Amazon’s Retail Store, Uber Surge Pricing, and The Ever Changing Price of Things

“It’s all about the data. Under the hood, the Amazon store has a few unusual features. Every book has a shelf tag that includes a capsule review from the website, a star rating, and a barcode. There are no prices listed. To get the price, you scan the code with the camera of your smartphone and the Amazon app. If you don’t have a smartphone or the app installed, an associate can do it for you. This brings up the product page for the item you’re looking at, with full reviews, specs and pricing.”

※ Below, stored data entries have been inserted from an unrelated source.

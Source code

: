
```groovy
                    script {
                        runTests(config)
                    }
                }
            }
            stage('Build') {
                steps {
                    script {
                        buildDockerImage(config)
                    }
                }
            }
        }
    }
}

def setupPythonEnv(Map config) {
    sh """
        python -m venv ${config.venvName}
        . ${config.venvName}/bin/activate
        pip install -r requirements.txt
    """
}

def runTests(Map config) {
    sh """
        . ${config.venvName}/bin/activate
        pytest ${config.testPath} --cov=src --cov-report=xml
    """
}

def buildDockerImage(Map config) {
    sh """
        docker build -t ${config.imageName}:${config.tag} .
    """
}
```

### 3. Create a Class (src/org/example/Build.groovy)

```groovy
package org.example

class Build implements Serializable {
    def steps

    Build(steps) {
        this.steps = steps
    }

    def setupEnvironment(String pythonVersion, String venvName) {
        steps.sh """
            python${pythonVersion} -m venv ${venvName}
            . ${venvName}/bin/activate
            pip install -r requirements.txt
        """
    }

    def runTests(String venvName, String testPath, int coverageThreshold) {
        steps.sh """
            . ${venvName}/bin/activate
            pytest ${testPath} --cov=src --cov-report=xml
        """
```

Source: Amazon’s Retail Store Has Nothing To Do With Selling Books – Forbes

Price is the main motivating factor in most purchasing decisions under $50, so it’s interesting to see that Amazon is trading off that variable with the need to scan a code with its app on your smartphone in order to give you the information.

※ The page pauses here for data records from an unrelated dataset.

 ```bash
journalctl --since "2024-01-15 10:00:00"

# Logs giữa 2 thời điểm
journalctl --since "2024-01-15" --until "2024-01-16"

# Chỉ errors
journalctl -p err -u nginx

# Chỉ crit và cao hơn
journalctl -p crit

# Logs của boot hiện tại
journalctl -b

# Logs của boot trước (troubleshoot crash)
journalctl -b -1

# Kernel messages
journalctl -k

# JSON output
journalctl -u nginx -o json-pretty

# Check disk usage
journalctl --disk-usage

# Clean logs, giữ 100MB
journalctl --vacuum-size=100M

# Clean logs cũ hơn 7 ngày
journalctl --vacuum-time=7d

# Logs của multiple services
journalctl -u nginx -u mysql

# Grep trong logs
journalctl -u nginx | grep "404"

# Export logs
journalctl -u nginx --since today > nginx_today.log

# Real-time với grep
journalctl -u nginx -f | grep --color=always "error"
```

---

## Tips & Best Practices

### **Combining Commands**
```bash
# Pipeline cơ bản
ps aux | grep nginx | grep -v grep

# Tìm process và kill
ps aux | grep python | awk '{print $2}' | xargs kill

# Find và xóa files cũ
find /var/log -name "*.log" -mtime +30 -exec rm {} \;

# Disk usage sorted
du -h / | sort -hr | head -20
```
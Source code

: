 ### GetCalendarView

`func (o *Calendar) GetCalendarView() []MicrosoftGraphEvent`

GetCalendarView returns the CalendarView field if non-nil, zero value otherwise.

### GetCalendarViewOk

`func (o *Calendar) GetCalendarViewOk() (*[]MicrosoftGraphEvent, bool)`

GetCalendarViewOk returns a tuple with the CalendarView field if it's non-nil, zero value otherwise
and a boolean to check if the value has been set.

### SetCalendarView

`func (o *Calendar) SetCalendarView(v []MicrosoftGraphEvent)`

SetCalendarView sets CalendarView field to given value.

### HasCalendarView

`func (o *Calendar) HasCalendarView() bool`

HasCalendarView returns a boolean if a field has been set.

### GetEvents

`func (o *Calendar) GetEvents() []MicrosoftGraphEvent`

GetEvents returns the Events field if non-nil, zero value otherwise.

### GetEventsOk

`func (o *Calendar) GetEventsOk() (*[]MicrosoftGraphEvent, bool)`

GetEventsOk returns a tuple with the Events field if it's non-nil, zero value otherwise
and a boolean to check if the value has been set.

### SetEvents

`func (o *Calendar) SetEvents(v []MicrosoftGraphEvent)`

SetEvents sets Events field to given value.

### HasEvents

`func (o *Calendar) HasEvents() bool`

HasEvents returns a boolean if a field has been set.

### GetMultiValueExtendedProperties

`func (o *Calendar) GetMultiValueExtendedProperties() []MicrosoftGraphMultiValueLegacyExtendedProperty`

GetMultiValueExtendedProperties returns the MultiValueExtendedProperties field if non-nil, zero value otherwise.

There’s a very good reason Amazon wants to do that, of course… if you have the app installed on your smartphone and use it in their store, they are able to (in relative real time) offer up a more customized, or personal, shopping experience to you based on what Amazon knows about you. If you’re online in 2015, that’s probably a good deal, especially for Prime members with Echo’s and a long purchase history like me and my family.

Variant pricing will initially surprise consumers. “What do you mean he gets to buy that Star Wars book for $2 less than I do?” will be a common refrain. Amazon knows my wife and I have a little boy due to arrive any moment now (or they should based on our recent purchases), and they know I’m a Star Wars fan based on my Amazon Prime Movies streaming, and purchase of toys and collectibles for our kids (*cough* … ) or the frequent amount of times our 5 year old asks Alexa to play the Imperial March from the soundtrack.

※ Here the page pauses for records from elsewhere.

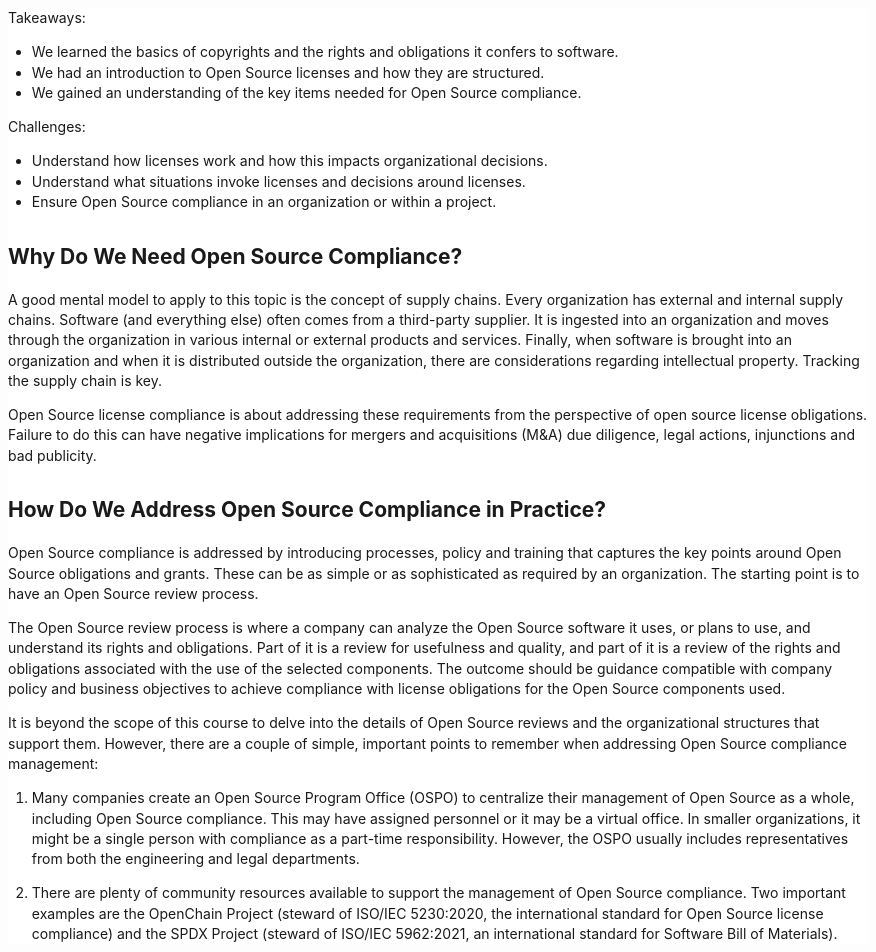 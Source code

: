 Takeaways:
* We learned the basics of copyrights and the rights and obligations it confers to software.
* We had an introduction to Open Source licenses and how they are structured.
* We gained an understanding of the key items needed for Open Source compliance.

Challenges:
* Understand how licenses work and how this impacts organizational decisions.
* Understand what situations invoke licenses and decisions around licenses.
* Ensure Open Source compliance in an organization or within a project.

## Why Do We Need Open Source Compliance?

A good mental model to apply to this topic is the concept of supply chains. Every organization has external and internal supply chains. Software (and everything else) often comes from a third-party supplier. It is ingested into an organization and moves through the organization in various internal or external products and services. Finally, when software is brought into an organization and when it is distributed outside the organization, there are considerations regarding intellectual property. Tracking the supply chain is key.

Open Source license compliance is about addressing these requirements from the perspective of open source license obligations. Failure to do this can have negative implications for mergers and acquisitions (M&A) due diligence, legal actions, injunctions and bad publicity.

## How Do We Address Open Source Compliance in Practice?

Open Source compliance is addressed by introducing processes, policy and training that captures the key points around Open Source obligations and grants. These can be as simple or as sophisticated as required by an organization. The starting point is to have an Open Source review process.

The Open Source review process is where a company can analyze the Open Source software it uses, or plans to use, and understand its rights and obligations. Part of it is a review for usefulness and quality, and part of it is a review of the rights and obligations associated with the use of the selected components. The outcome should be guidance compatible with company policy and business objectives to achieve compliance with license obligations for the Open Source components used.

It is beyond the scope of this course to delve into the details of Open Source reviews and the organizational structures that support them. However, there are a couple of simple, important points to remember when addressing Open Source compliance management:

1. Many companies create an Open Source Program Office (OSPO) to centralize their management of Open Source as a whole, including Open Source compliance. This may have assigned personnel or it may be a virtual office. In smaller organizations, it might be a single person with compliance as a part-time responsibility. However, the OSPO usually includes representatives from both the engineering and legal departments.

2. There are plenty of community resources available to support the management of Open Source compliance. Two important examples are the OpenChain Project (steward of ISO/IEC 5230:2020, the international standard for Open Source license compliance) and the SPDX Project (steward of ISO/IEC  5962:2021, an international standard for Software Bill of Materials).

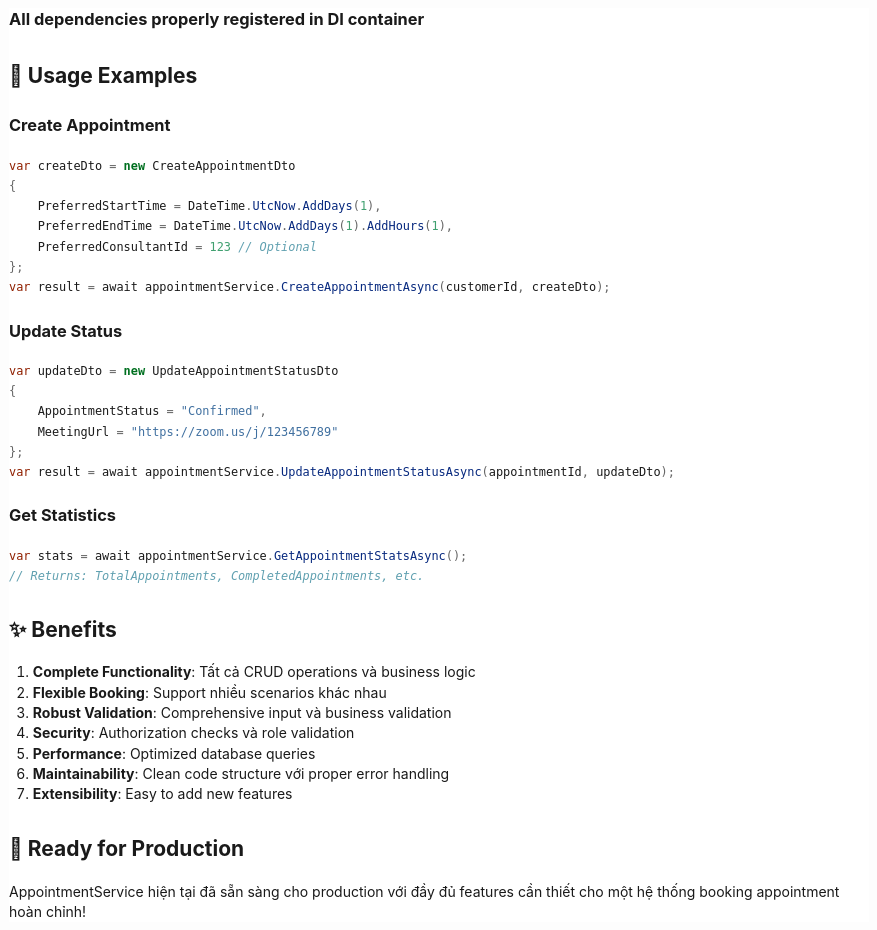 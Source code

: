 ### **All dependencies properly registered in DI container**

## 🧪 Usage Examples

### **Create Appointment**
```csharp
var createDto = new CreateAppointmentDto
{
    PreferredStartTime = DateTime.UtcNow.AddDays(1),
    PreferredEndTime = DateTime.UtcNow.AddDays(1).AddHours(1),
    PreferredConsultantId = 123 // Optional
};
var result = await appointmentService.CreateAppointmentAsync(customerId, createDto);
```

### **Update Status**
```csharp
var updateDto = new UpdateAppointmentStatusDto
{
    AppointmentStatus = "Confirmed",
    MeetingUrl = "https://zoom.us/j/123456789"
};
var result = await appointmentService.UpdateAppointmentStatusAsync(appointmentId, updateDto);
```

### **Get Statistics**
```csharp
var stats = await appointmentService.GetAppointmentStatsAsync();
// Returns: TotalAppointments, CompletedAppointments, etc.
```

## ✨ Benefits

1. **Complete Functionality**: Tất cả CRUD operations và business logic
2. **Flexible Booking**: Support nhiều scenarios khác nhau
3. **Robust Validation**: Comprehensive input và business validation
4. **Security**: Authorization checks và role validation
5. **Performance**: Optimized database queries
6. **Maintainability**: Clean code structure với proper error handling
7. **Extensibility**: Easy to add new features

## 🚀 Ready for Production
AppointmentService hiện tại đã sẵn sàng cho production với đầy đủ features cần thiết cho một hệ thống booking appointment hoàn chỉnh!
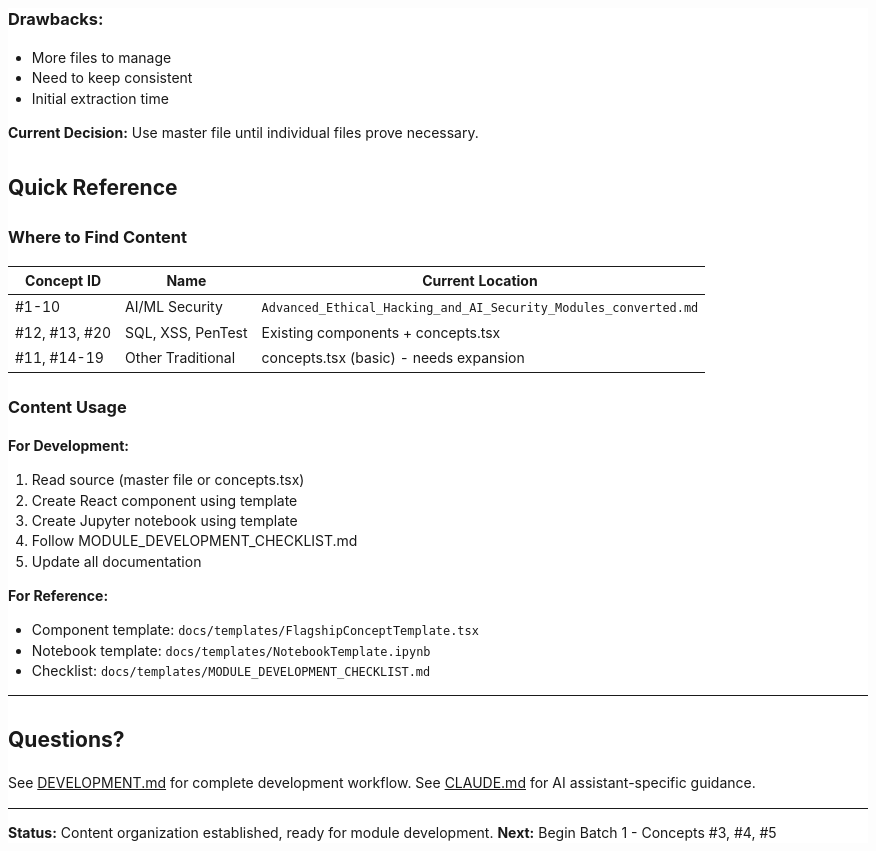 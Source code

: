 ### Drawbacks:
- More files to manage
- Need to keep consistent
- Initial extraction time

**Current Decision:** Use master file until individual files prove necessary.

## Quick Reference

### Where to Find Content

| Concept ID | Name | Current Location |
|------------|------|------------------|
| #1-10 | AI/ML Security | `Advanced_Ethical_Hacking_and_AI_Security_Modules_converted.md` |
| #12, #13, #20 | SQL, XSS, PenTest | Existing components + concepts.tsx |
| #11, #14-19 | Other Traditional | concepts.tsx (basic) - needs expansion |

### Content Usage

**For Development:**
1. Read source (master file or concepts.tsx)
2. Create React component using template
3. Create Jupyter notebook using template
4. Follow MODULE_DEVELOPMENT_CHECKLIST.md
5. Update all documentation

**For Reference:**
- Component template: `docs/templates/FlagshipConceptTemplate.tsx`
- Notebook template: `docs/templates/NotebookTemplate.ipynb`
- Checklist: `docs/templates/MODULE_DEVELOPMENT_CHECKLIST.md`

---

## Questions?

See [DEVELOPMENT.md](../DEVELOPMENT.md) for complete development workflow.
See [CLAUDE.md](../CLAUDE.md) for AI assistant-specific guidance.

---

**Status:** Content organization established, ready for module development.
**Next:** Begin Batch 1 - Concepts #3, #4, #5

So, psychologically there’s a great deal more involved with a purchasing decision than price point.

As we move towards a cash-free and digital transaction based economy (thanks, Apple and Android Pay!) and continue to contribute both our data and our purchasing habits to recommendation engines, it will be more economically efficient to move towards a market where goods and services are based on context and situational awareness (Uber’s Surge Pricing, for example).

“Showcase Stores” such as Best Buy get this. Even the weekly grocery store discount ads in the newspaper circular (for us old folks) will follow this lead and require an app or an interface not based on universal pricing in order for the “cost” of something to be displayed. Our nearly automated financial markets full of nano-second timed transactions carried out by bots are already there.

Time for advertising and marketing to catch up.

It’s going to be a fun decade ahead.

“Hey Alexa, play my Beatles mix. And order more newborn diapers.”